Start of Block

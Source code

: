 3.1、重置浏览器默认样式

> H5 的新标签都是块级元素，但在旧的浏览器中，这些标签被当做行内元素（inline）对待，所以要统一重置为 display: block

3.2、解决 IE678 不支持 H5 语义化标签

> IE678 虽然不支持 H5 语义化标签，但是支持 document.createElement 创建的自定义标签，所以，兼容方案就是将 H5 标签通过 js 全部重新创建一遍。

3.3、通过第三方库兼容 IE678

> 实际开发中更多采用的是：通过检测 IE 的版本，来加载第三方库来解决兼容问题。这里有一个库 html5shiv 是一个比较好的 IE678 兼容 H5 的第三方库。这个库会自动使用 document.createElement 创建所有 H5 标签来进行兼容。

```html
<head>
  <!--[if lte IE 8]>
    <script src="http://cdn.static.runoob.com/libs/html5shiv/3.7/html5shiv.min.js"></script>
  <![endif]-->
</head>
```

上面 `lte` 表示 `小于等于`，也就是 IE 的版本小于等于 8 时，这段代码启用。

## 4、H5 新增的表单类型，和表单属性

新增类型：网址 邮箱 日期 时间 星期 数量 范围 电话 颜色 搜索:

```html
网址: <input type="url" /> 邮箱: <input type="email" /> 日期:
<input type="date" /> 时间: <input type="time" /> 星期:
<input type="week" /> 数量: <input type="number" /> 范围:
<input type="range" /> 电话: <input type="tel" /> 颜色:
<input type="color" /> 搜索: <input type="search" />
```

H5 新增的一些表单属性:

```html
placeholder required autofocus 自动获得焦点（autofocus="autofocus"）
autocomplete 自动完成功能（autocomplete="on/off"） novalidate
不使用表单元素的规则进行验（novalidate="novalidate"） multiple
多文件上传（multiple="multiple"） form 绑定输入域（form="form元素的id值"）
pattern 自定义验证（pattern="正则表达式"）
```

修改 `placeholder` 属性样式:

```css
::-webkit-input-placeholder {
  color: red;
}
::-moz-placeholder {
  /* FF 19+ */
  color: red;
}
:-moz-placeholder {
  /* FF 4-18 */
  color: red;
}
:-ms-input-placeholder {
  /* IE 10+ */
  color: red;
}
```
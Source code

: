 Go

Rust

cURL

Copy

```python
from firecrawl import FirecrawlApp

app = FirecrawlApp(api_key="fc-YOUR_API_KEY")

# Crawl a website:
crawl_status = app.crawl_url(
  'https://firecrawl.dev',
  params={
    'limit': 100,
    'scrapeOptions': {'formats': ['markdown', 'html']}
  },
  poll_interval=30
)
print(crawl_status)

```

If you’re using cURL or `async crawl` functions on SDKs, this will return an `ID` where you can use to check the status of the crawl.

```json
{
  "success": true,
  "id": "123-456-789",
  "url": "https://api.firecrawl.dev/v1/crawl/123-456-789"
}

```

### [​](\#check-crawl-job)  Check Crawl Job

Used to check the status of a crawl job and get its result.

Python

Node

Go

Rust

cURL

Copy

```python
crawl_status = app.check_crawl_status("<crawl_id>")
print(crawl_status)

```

End of Block

PROBLEM DESCRIPTION: In the answer, the lines from the first line of the data above through the line containing "3.3、通过第三方库兼容 IE678" must appear exactly as written, with nothing else.

PROBLEM SOLUTION:
Source code

: 3.1、重置浏览器默认样式

> H5 的新标签都是块级元素，但在旧的浏览器中，这些标签被当做行内元素（inline）对待，所以要统一重置为 display: block

3.2、解决 IE678 不支持 H5 语义化标签

> IE678 虽然不支持 H5 语义化标签，但是支持 document.createElement 创建的自定义标签，所以，兼容方案就是将 H5 标签通过 js 全部重新创建一遍。

3.3、通过第三方库兼容 IE678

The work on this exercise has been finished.